**** The data ****
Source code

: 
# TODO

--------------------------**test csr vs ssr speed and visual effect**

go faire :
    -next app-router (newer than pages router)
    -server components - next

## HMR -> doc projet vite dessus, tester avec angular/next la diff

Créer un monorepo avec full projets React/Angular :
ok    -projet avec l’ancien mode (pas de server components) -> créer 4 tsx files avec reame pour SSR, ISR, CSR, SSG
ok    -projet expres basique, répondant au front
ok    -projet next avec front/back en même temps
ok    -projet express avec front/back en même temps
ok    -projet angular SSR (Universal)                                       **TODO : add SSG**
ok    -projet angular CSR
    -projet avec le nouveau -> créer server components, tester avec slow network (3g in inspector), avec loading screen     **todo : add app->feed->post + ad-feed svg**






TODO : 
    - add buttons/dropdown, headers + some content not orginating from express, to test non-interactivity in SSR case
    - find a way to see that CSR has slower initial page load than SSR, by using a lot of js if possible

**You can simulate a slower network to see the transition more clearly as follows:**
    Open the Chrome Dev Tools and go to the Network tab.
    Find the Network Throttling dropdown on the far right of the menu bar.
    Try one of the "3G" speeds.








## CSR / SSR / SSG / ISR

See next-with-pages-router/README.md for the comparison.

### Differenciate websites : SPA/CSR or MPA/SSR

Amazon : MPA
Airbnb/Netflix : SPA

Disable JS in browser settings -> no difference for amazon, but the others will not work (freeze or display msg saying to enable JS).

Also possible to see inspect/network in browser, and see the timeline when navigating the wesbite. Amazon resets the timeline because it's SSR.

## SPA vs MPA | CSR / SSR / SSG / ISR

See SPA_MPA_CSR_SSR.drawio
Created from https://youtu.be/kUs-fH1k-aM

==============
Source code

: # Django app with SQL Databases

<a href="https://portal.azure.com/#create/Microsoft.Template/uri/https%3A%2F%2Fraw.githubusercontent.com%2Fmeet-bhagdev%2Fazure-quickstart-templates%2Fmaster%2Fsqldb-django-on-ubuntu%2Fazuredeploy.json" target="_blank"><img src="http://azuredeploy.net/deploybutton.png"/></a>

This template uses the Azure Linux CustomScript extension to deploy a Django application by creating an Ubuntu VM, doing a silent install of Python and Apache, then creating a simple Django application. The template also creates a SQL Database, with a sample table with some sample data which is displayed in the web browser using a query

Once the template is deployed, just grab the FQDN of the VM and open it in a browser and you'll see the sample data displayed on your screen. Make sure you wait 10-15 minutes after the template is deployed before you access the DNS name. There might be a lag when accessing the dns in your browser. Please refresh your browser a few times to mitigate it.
****
▶ _What you have to do_: From the records above, pull out each line that has "possible".

▶ _Response to this task_:
    - find a way to see that CSR has slower initial page load than SSR, by using a lot of js if possible
Also possible to see inspect/network in browser, and see the timeline when navigating the wesbite. Amazon resets the timeline because it's SSR.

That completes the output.